The Council, on the other hand, has gone in the opposite direction and wants to oblige all Member States to apply the procedures, without consideration for families with children. Only unaccompanied minors should generally be exempted. The Council also wants to extend the maximum length of the border procedure to 16 weeks, while we in Parliament envisaged 12 weeks. An extension would also mean extending the detention-like conditions for migrants.
Are there other aspects that Parliament is concerned about?
Member States also want a substantial expansion of the safe third country concept. The intention behind this is to return more people to countries through which they may have only travelled for a short period of time. It is also supposed to make it easier to reject an asylum application as inadmissible. This means that many asylum applications would no longer be examined on an individual basis but would be rejected as inadmissible from the outset, perhaps only because a person has travelled through a supposedly safe third country.
Our positions are also not particularly close on the issues of solidarity and fair sharing of responsibility between Member States. For Parliament, a mandatory solidarity mechanism would largely rely on the relocation of people seeking protection from countries of first entry to the entire EU and on particular support in cases of Search and Rescue. Contrarily, the most important aspect for the Council is that no Member State should ever be obliged to participate in a relocation mechanism. According to their position, Member States should be able to buy their way out of a relocation of refugees by paying €20,000 per person. Will that actually help Member States at the EU’s external borders? I do not think so.
Will there be an agreement on an EU asylum reform before the next election?
We need the negotiations to be completed by the end of March 2024 to finalise a reform before the European elections in June. That is an ambitious timetable, but not impossible. It all depends on the political will and the willingness to compromise. We have to keep in mind that the Council is still not in a position to negotiate all the elements of the asylum reform. To achieve a balanced result, however, we need uniform progress in all areas.
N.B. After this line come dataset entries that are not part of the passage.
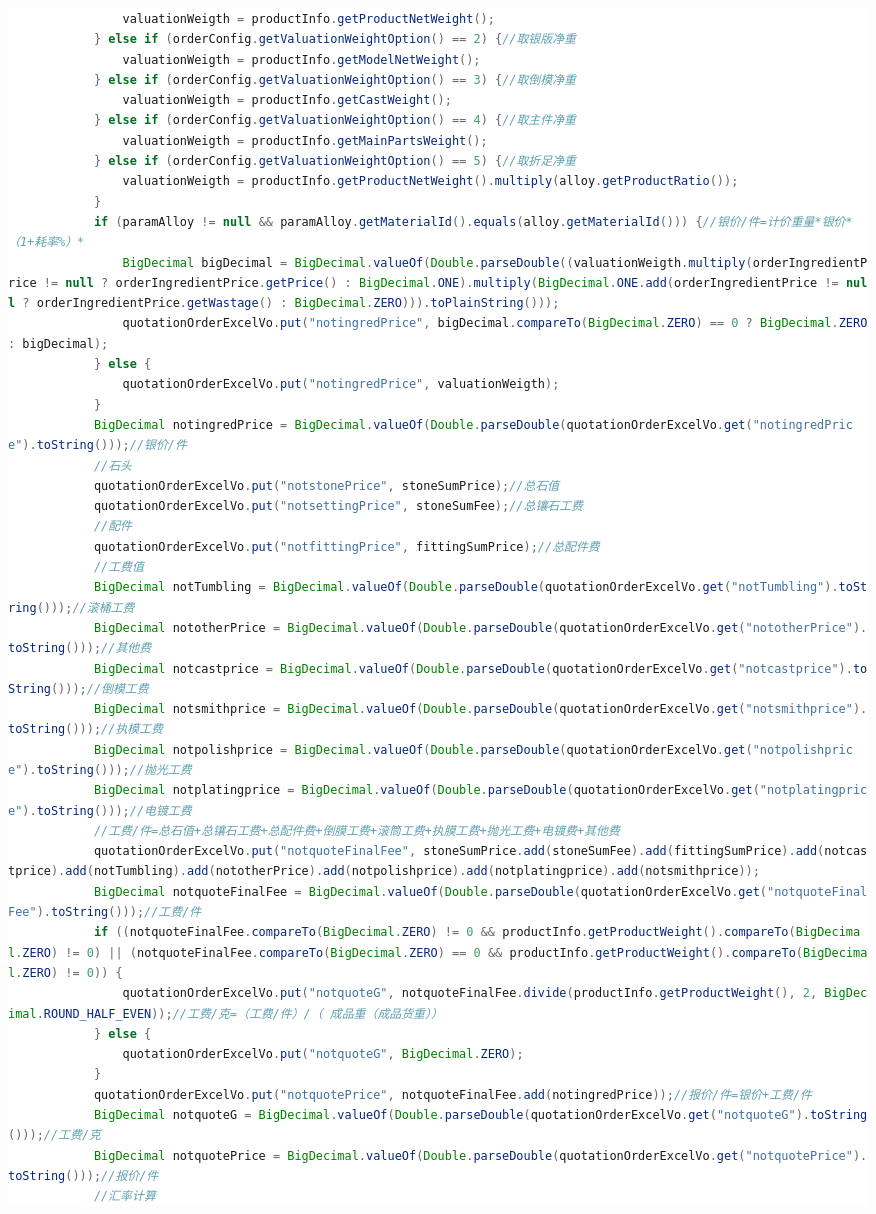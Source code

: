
 ```java
                valuationWeigth = productInfo.getProductNetWeight();
            } else if (orderConfig.getValuationWeightOption() == 2) {//取银版净重
                valuationWeigth = productInfo.getModelNetWeight();
            } else if (orderConfig.getValuationWeightOption() == 3) {//取倒模净重
                valuationWeigth = productInfo.getCastWeight();
            } else if (orderConfig.getValuationWeightOption() == 4) {//取主件净重
                valuationWeigth = productInfo.getMainPartsWeight();
            } else if (orderConfig.getValuationWeightOption() == 5) {//取折足净重
                valuationWeigth = productInfo.getProductNetWeight().multiply(alloy.getProductRatio());
            }
            if (paramAlloy != null && paramAlloy.getMaterialId().equals(alloy.getMaterialId())) {//银价/件=计价重量*银价*（1+耗率%）*
                BigDecimal bigDecimal = BigDecimal.valueOf(Double.parseDouble((valuationWeigth.multiply(orderIngredientPrice != null ? orderIngredientPrice.getPrice() : BigDecimal.ONE).multiply(BigDecimal.ONE.add(orderIngredientPrice != null ? orderIngredientPrice.getWastage() : BigDecimal.ZERO))).toPlainString()));
                quotationOrderExcelVo.put("notingredPrice", bigDecimal.compareTo(BigDecimal.ZERO) == 0 ? BigDecimal.ZERO : bigDecimal);
            } else {
                quotationOrderExcelVo.put("notingredPrice", valuationWeigth);
            }
            BigDecimal notingredPrice = BigDecimal.valueOf(Double.parseDouble(quotationOrderExcelVo.get("notingredPrice").toString()));//银价/件
            //石头
            quotationOrderExcelVo.put("notstonePrice", stoneSumPrice);//总石值
            quotationOrderExcelVo.put("notsettingPrice", stoneSumFee);//总镶石工费
            //配件
            quotationOrderExcelVo.put("notfittingPrice", fittingSumPrice);//总配件费
            //工费值
            BigDecimal notTumbling = BigDecimal.valueOf(Double.parseDouble(quotationOrderExcelVo.get("notTumbling").toString()));//滚桶工费
            BigDecimal nototherPrice = BigDecimal.valueOf(Double.parseDouble(quotationOrderExcelVo.get("nototherPrice").toString()));//其他费
            BigDecimal notcastprice = BigDecimal.valueOf(Double.parseDouble(quotationOrderExcelVo.get("notcastprice").toString()));//倒模工费
            BigDecimal notsmithprice = BigDecimal.valueOf(Double.parseDouble(quotationOrderExcelVo.get("notsmithprice").toString()));//执模工费
            BigDecimal notpolishprice = BigDecimal.valueOf(Double.parseDouble(quotationOrderExcelVo.get("notpolishprice").toString()));//抛光工费
            BigDecimal notplatingprice = BigDecimal.valueOf(Double.parseDouble(quotationOrderExcelVo.get("notplatingprice").toString()));//电镀工费
            //工费/件=总石值+总镶石工费+总配件费+倒膜工费+滚筒工费+执膜工费+抛光工费+电镀费+其他费
            quotationOrderExcelVo.put("notquoteFinalFee", stoneSumPrice.add(stoneSumFee).add(fittingSumPrice).add(notcastprice).add(notTumbling).add(nototherPrice).add(notpolishprice).add(notplatingprice).add(notsmithprice));
            BigDecimal notquoteFinalFee = BigDecimal.valueOf(Double.parseDouble(quotationOrderExcelVo.get("notquoteFinalFee").toString()));//工费/件
            if ((notquoteFinalFee.compareTo(BigDecimal.ZERO) != 0 && productInfo.getProductWeight().compareTo(BigDecimal.ZERO) != 0) || (notquoteFinalFee.compareTo(BigDecimal.ZERO) == 0 && productInfo.getProductWeight().compareTo(BigDecimal.ZERO) != 0)) {
                quotationOrderExcelVo.put("notquoteG", notquoteFinalFee.divide(productInfo.getProductWeight(), 2, BigDecimal.ROUND_HALF_EVEN));//工费/克=（工费/件）/（ 成品重（成品货重））
            } else {
                quotationOrderExcelVo.put("notquoteG", BigDecimal.ZERO);
            }
            quotationOrderExcelVo.put("notquotePrice", notquoteFinalFee.add(notingredPrice));//报价/件=银价+工费/件
            BigDecimal notquoteG = BigDecimal.valueOf(Double.parseDouble(quotationOrderExcelVo.get("notquoteG").toString()));//工费/克
            BigDecimal notquotePrice = BigDecimal.valueOf(Double.parseDouble(quotationOrderExcelVo.get("notquotePrice").toString()));//报价/件
            //汇率计算
```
Would such an agreement really improve the situation of Member States and people seeking protection?
If we look at the current situation at the external borders, which in many places is characterised by violations of fundamental rights and a lack of implementation of the applicable asylum rules, I could imagine an improvement of the status quo. For that, however, we need solutions that actually address the needs of the people arriving as well as the local population.
The compromise was praised by the German government as a historic success for a migration policy based on solidarity and the protection of human rights. Do you share this opinion?
After seven years, Member States finally managed to agree on a negotiating position. So, despite all the concerns regarding the content of the agreement, this could be seen as a remarkable breakthrough. This would not have been possible a few years ago. Nevertheless, parts of the compromise found among Member States are very concerning and also deviate substantially from Parliament’s position.
Still, who do we help if we can't manage to agree on a reform and continue with the current system unchanged, with all its violations and impunity? We in the European Parliament accept the situation as it is and will push for improvements in tough negotiations with the Council. Eventually, we will have to look at the outcome and consider whether we believe the Member States have moved enough towards a system of humanity and solidarity to get our support for a common compromise on the asylum reform.